Primal Scream are back out on tour again, and playing some unusual venues.
Having had to cancel a host of summer dates due to Bobby Gillespie’s accident – they missed out on several European and UK festivals and gigs when he fell from the stage and injured his back – since late summer the band have been back doing what they do best, playing incendiary shows to promote their new record.
They’re at Kilmarnock’s Grand Hall tonight, followed by The Alhambra in Dunfermline tomorrow.
Those gigs follow The Ironworks in Inverness and Motherwell’s Concert Hall earlier this week.
Relatively backwater venues in the grand gigging scheme, but the fact Primal Scream are playing places usually ignored by touring acts is typical of this most untypical band.
That approach mirrors lead singer Bobby Gillespie’s attitude to songwriting: keep moving on, never stand still, explore new avenues.
Their latest single Feeling Like A Demon Again is a simmering synth pop anthem which delves into areas previously untouched by Primal Scream.
It’s released on the band’s own First International label (through Ignition Records) and is taken from their critically acclaimed 11th studio album Chaosmosis, which was written and produced by Bobby, Andrew Innes and Bjorn Yttling.
Recorded in London, New York & Stockholm, critics agree that Chaosmosis is the freshest sounding album the band have ever made.
The ten songs that make up the album are by turns angry and euphoric, personal and political, sounding like the distillation of so much that has come before plus a shot into the future.
The exhilarating first single Where The Light Gets In features a duet with Sky Ferreira. Other guests on the album include Haim on backing vocals, good friends of the band since playing with them at Glastonbury two summers ago and Rachel Zeffira from Cat’s Eyes.
Guest musicians aside, Primal Scream are never deflected from their traditional “write songs first then present them to the band” approach.
Bobby Gillespie says: “We work more like artists than a rock band – jamming with a whole band to write songs is not our way.
“We’ll have tracks full of riffs and ideas, which Andrew and I will work up together, putting one thing with another to create a song. We work very instinctively – we go with what feels right.”
At the same time, Bobby is urging his audience to recognise that while Chaosmosis is a record written in the shadow of hard times, it’s not overtly political.
“The current political climate is deeply upsetting and we’re aware of it and opposed to it and we’d like to see something different,” says Gillespie.
“It can sound an angry record, but it’s also quite a personal record. I want to write about real situations, things I feel strongly about. But I also think the music’s becoming clearer … the lyrics are clearer.
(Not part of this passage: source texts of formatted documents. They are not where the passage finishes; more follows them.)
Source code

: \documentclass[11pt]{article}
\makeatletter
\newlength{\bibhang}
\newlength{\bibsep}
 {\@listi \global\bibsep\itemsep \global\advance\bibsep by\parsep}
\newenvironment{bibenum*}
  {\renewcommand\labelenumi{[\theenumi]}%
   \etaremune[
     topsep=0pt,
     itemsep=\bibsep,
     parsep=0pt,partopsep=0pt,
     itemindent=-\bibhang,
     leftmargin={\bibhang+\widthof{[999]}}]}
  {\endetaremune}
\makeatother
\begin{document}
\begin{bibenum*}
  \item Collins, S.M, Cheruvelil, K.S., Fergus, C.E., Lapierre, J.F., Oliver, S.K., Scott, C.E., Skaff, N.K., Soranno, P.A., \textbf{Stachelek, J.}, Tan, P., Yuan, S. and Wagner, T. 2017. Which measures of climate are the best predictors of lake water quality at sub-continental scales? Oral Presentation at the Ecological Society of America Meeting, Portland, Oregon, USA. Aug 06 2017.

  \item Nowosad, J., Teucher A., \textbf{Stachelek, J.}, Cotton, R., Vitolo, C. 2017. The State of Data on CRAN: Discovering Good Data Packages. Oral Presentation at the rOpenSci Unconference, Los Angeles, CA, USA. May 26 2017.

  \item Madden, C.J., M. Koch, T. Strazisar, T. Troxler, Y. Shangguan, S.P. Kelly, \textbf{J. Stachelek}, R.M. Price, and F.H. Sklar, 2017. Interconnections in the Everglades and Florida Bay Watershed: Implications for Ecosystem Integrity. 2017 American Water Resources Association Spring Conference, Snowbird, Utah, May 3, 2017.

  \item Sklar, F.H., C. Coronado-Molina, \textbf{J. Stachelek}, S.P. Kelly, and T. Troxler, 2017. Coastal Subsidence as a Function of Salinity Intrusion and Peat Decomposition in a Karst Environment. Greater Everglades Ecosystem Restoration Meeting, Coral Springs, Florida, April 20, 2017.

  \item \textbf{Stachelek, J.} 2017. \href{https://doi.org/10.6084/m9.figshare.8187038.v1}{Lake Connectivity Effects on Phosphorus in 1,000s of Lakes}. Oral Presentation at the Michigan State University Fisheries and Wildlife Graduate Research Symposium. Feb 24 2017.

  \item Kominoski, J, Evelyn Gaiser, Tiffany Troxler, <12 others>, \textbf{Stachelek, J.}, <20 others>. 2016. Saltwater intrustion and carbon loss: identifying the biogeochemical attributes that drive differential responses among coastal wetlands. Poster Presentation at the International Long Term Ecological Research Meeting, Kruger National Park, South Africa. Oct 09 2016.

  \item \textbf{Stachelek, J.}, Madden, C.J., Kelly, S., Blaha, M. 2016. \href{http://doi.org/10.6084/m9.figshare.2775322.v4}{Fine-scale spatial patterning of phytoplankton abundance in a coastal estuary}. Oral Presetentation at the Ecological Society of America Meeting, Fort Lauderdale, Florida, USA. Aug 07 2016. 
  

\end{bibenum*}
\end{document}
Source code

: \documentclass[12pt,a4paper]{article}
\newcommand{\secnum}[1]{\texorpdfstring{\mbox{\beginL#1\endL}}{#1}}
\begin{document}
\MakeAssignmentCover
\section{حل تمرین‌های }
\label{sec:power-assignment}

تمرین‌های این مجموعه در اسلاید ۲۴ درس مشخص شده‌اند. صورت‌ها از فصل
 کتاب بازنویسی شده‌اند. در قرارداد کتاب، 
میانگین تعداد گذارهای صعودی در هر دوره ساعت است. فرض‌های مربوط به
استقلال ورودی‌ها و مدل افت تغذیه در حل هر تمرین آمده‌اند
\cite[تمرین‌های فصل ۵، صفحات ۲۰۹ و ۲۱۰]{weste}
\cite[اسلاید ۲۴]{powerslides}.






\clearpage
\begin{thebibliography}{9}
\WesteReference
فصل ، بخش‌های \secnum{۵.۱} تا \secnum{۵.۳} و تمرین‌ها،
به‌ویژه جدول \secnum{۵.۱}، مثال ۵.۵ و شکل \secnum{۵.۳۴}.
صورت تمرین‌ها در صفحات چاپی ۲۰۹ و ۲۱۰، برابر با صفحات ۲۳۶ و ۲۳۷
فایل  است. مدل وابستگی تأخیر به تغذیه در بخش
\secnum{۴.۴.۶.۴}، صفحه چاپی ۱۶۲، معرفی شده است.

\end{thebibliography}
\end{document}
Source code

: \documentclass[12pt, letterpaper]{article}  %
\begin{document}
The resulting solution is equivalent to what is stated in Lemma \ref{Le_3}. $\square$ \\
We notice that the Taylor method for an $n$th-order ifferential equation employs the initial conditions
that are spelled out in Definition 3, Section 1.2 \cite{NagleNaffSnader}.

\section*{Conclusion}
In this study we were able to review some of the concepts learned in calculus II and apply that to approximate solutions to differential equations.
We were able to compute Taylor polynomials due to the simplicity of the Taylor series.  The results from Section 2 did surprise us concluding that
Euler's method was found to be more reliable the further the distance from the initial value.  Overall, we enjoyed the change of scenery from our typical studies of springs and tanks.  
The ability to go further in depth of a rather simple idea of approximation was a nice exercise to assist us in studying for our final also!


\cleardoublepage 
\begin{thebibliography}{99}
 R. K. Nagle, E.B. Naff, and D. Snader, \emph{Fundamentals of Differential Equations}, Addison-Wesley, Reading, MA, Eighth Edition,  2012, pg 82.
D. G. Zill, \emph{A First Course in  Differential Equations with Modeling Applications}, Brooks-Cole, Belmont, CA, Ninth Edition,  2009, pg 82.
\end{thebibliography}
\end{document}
“We’re better at letting things flow. Whereas 20 years ago it was f*****g painful trying to make a Primal Scream record, it was like hell. I’m clearer-headed now, I’m better expressing my feelings and what I want to say.
“I’m trying to make sense of my life, of the world and I’m trying to put it into a pop song.”
Collaborations and some clear influences put aside, the band has admitted: “we could try and be cool … but at the same time, we always loved the Stylistics or Tina Charles.
“The history of pop music is in our DNA.”
Try and pinpoint them further, and the nearest for this record you’ll come is Siouxsie and the Banshees. “We loved those records when we were teenagers, songs like Happy House or Spellbound, because they were great pop songs, but there was something dark and twisted about them as well. I think this record has a similar attitude.
“Art, politics, music … the people I love are the people who care about something, who care about beauty,” says Gillespie. “That’s what we’re trying to do here. And this album is beautiful.”